I buy my lye (caustic soda, mechanix brand) from them for $13 for a 2kg bottle. It's in the cleaning section.
Otherwise, www.heirloombodycare.com.au sell it for a reasonable price.


----------



## gekko62

You can get it in the supermarket,mechanix brand & it's with the hardware/tools. Around 3 bucks for 375g.Bunnings sounds cheaper tho. Or,like chrissy says,heirloom,or escentials is good too.


----------



## Galavanting Gifts

Yep, i'm a Bunnings buyer here too.


----------



## Jkownz

Thank's, I will drop into Bunnings tommorrow. $13 for 2 kg's sounds ok to me.


----------



## roadannii

Im up in North Queensland and I get it for $25.70 for a 5kg container at Thrifty Link which is like a Mitre 10/Bunnings type place. Im in a remote place so I daresay it would be even cheaper where you are!

If you go to this link:
http://www.thriftylink.com.au/home/storelocator.asp

It will tell you where your nearest store is - its so cheap.


----------



## Galavanting Gifts

roadannii said:
			
		

> Im up in North Queensland and I get it for $25.70 for a 5kg container at Thrifty Link which is like a Mitre 10/Bunnings type place. Im in a remote place so I daresay it would be even cheaper where you are!
> 
> If you go to this link:
> http://www.thriftylink.com.au/home/storelocator.asp
> 
> It will tell you where your nearest store is - its so cheap.
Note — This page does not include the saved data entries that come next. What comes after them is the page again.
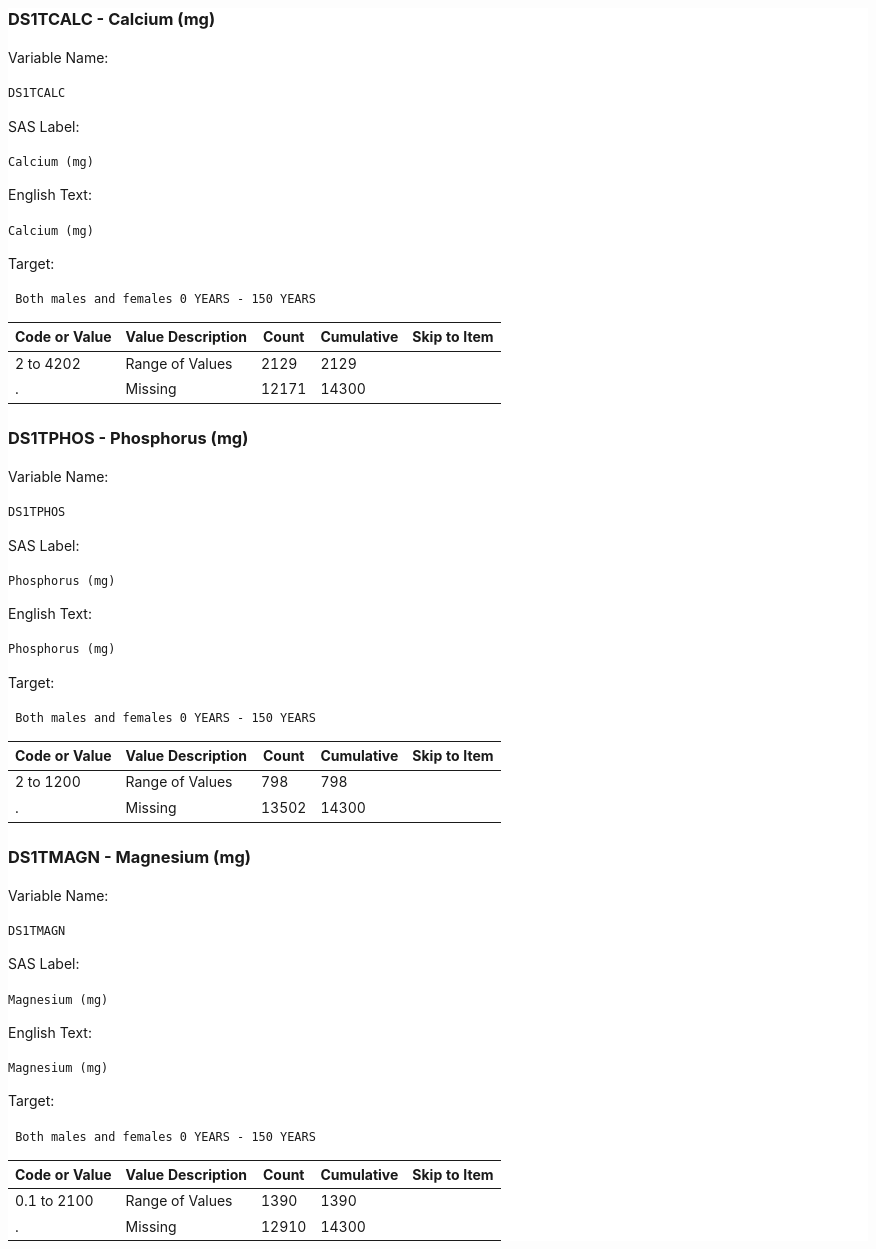 ### DS1TCALC - Calcium (mg)

Variable Name:

    DS1TCALC
SAS Label:

    Calcium (mg)
English Text:

    Calcium (mg)
Target:

     Both males and females 0 YEARS - 150 YEARS
Code or Value | Value Description | Count | Cumulative | Skip to Item  
---|---|---|---|---  
2 to 4202 | Range of Values | 2129 | 2129 |   
. | Missing | 12171 | 14300 |   
  
### DS1TPHOS - Phosphorus (mg)

Variable Name:

    DS1TPHOS
SAS Label:

    Phosphorus (mg)
English Text:

    Phosphorus (mg)
Target:

     Both males and females 0 YEARS - 150 YEARS
Code or Value | Value Description | Count | Cumulative | Skip to Item  
---|---|---|---|---  
2 to 1200 | Range of Values | 798 | 798 |   
. | Missing | 13502 | 14300 |   
  
### DS1TMAGN - Magnesium (mg)

Variable Name:

    DS1TMAGN
SAS Label:

    Magnesium (mg)
English Text:

    Magnesium (mg)
Target:

     Both males and females 0 YEARS - 150 YEARS
Code or Value | Value Description | Count | Cumulative | Skip to Item  
---|---|---|---|---  
0.1 to 2100 | Range of Values | 1390 | 1390 |   
. | Missing | 12910 | 14300 |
Oh my goat!!! roadannii, what brand Lye is that? Mechanix brand I get from Bunnings has small black pieced in it, does yours have that?


----------



## gekko62

escentials has 5kg for $20.But a min $75 order & postage.That thriftylink price is fantastic! (Plus it's not taking up to 2wks to arrive.Dunno whats going on up there at the mo...)


----------



## ChrissyB

GG, it definitely shouldn't have black pieces in it, that's possibly aluminium that they add to drain cleaner. Are you sure its 100% lye?


----------



## Galavanting Gifts

ChrissyB said:
			
		

> GG, it definitely shouldn't have black pieces in it, that's possibly aluminium that they add to drain cleaner. Are you sure its 100% lye?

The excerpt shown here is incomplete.